Common questions about Voxtype.


General

What is Voxtype?

Voxtype is a push-to-talk voice-to-text tool for Linux. Optimized for Wayland, works on X11 too. You hold a hotkey, speak, release the key, and your speech is transcribed and either typed at your cursor position or copied to the clipboard.

Why another voice-to-text tool?

Most voice-to-text solutions for Linux either:

  • Require internet/cloud services
  • Are compositor or desktop-specific
  • Don't support CJK (Korean, Chinese, Japanese) characters

Voxtype is designed to:

  • Work on any Linux desktop (Wayland or X11)
  • Be fully offline (uses local Whisper models)
  • Use the push-to-talk paradigm (more predictable than continuous listening)
  • Support CJK characters via wtype on Wayland

Does it work on X11?

Yes! Voxtype works on both Wayland and X11. It uses evdev (kernel-level) for hotkey detection, which works everywhere. For text output, it uses wtype on Wayland (with CJK support), with dotool and ydotool as fallbacks.

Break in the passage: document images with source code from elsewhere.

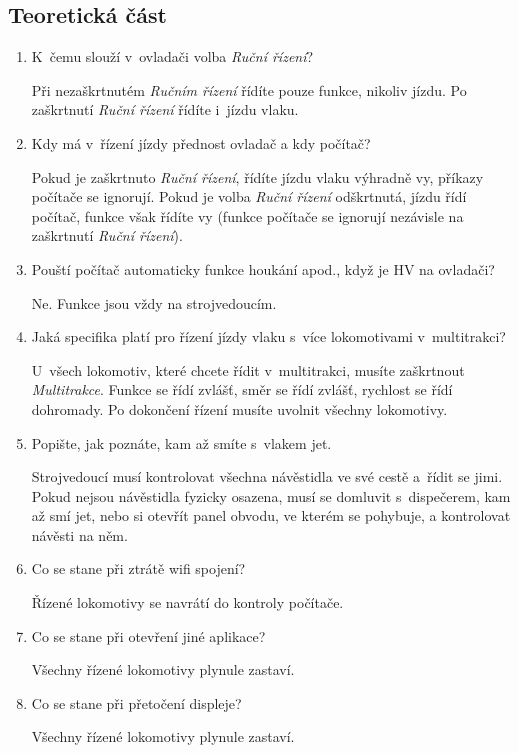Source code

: \documentclass[12pt,a4paper]{article}
\def\solution#1{\ifsolution \par{\color{gray}#1}\fi}
\begin{document}
\subsection{Teoretická část}
\begin{enumerate}[leftmargin=*]
\item K~čemu slouží v~ovladači volba \textit{Ruční řízení}?
\solution{Při nezaškrtnutém \textit{Ručním řízení} řídíte pouze funkce, nikoliv
jízdu. Po zaškrtnutí \textit{Ruční řízení} řídíte i~jízdu vlaku.}

\item Kdy má v~řízení jízdy přednost ovladač a kdy počítač?
\solution{Pokud je zaškrtnuto \textit{Ruční řízení}, řídíte jízdu vlaku
výhradně vy, příkazy počítače se ignorují. Pokud je volba \textit{Ruční řízení}
odškrtnutá, jízdu řídí počítač, funkce však řídíte vy (funkce počítače se
ignorují nezávisle na zaškrtnutí \textit{Ruční řízení}).}

\item Pouští počítač automaticky funkce houkání apod., když je HV na ovladači?
\solution{Ne. Funkce jsou vždy na strojvedoucím.}

\item Jaká specifika platí pro řízení jízdy vlaku s~více lokomotivami v~multitrakci?
\solution{U~všech lokomotiv, které chcete řídit v~multitrakci, musíte
zaškrtnout \textit{Multitrakce}. Funkce se řídí zvlášť, směr se řídí zvlášť,
rychlost se řídí dohromady. Po dokončení řízení musíte uvolnit všechny
lokomotivy.}

\item Popište, jak poznáte, kam až smíte s~vlakem jet.
\solution{Strojvedoucí musí kontrolovat všechna návěstidla ve své cestě a~řídit
se jimi. Pokud nejsou návěstidla fyzicky osazena, musí se domluvit
s~dispečerem, kam až smí jet, nebo si otevřít panel obvodu, ve kterém se
pohybuje, a kontrolovat návěsti na něm.}

\item Co se stane při ztrátě wifi spojení?
\solution{Řízené lokomotivy se navrátí do kontroly počítače.}

\item Co se stane při otevření jiné aplikace?
\solution{Všechny řízené lokomotivy plynule zastaví.}

\item Co se stane při přetočení displeje?
\solution{Všechny řízené lokomotivy plynule zastaví.}

\end{enumerate}
\end{document}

Does it require an internet connection?

No. All speech recognition is done locally using whisper.cpp. The only time network access is used is to download Whisper models during initial setup.


Compatibility

Which desktops are supported?

All of them! Voxtype is optimized for Wayland compositors with native keybinding support:

  • Hyprland, Sway, River - Full push-to-talk via compositor keybindings (no special permissions needed)
  • GNOME, KDE Plasma - Works with built-in evdev hotkey (requires input group)
  • X11 desktops (i3, etc.) - Works with built-in evdev hotkey (requires input group)

For text output, Voxtype uses:

  • wtype on Wayland (best CJK/Unicode support, no daemon needed)
  • dotool as fallback (supports keyboard layouts, no daemon needed)
  • ydotool on X11 or as fallback (requires daemon)

Which audio systems are supported?

  • PipeWire (recommended)
  • PulseAudio
  • ALSA (directly)

Does it work with Bluetooth microphones?

Yes, as long as your Bluetooth microphone is recognized by PipeWire/PulseAudio as an audio source.

Does it work in all applications?

For type mode: Most applications work. Some may have issues:

  • Full-screen games may not receive input
  • Some terminal emulators handle pasted input differently
  • Electron apps occasionally have issues

For clipboard mode: Works universally (you just need to paste manually).

Does wtype work on KDE Plasma or GNOME?

No. KDE Plasma and GNOME (on Wayland) do not support the virtual keyboard protocol that wtype requires. You'll see the error: "Compositor does not support the virtual keyboard protocol."

Solution: Install dotool (recommended) or use ydotool. Voxtype automatically falls back to dotool, then ydotool, when wtype fails.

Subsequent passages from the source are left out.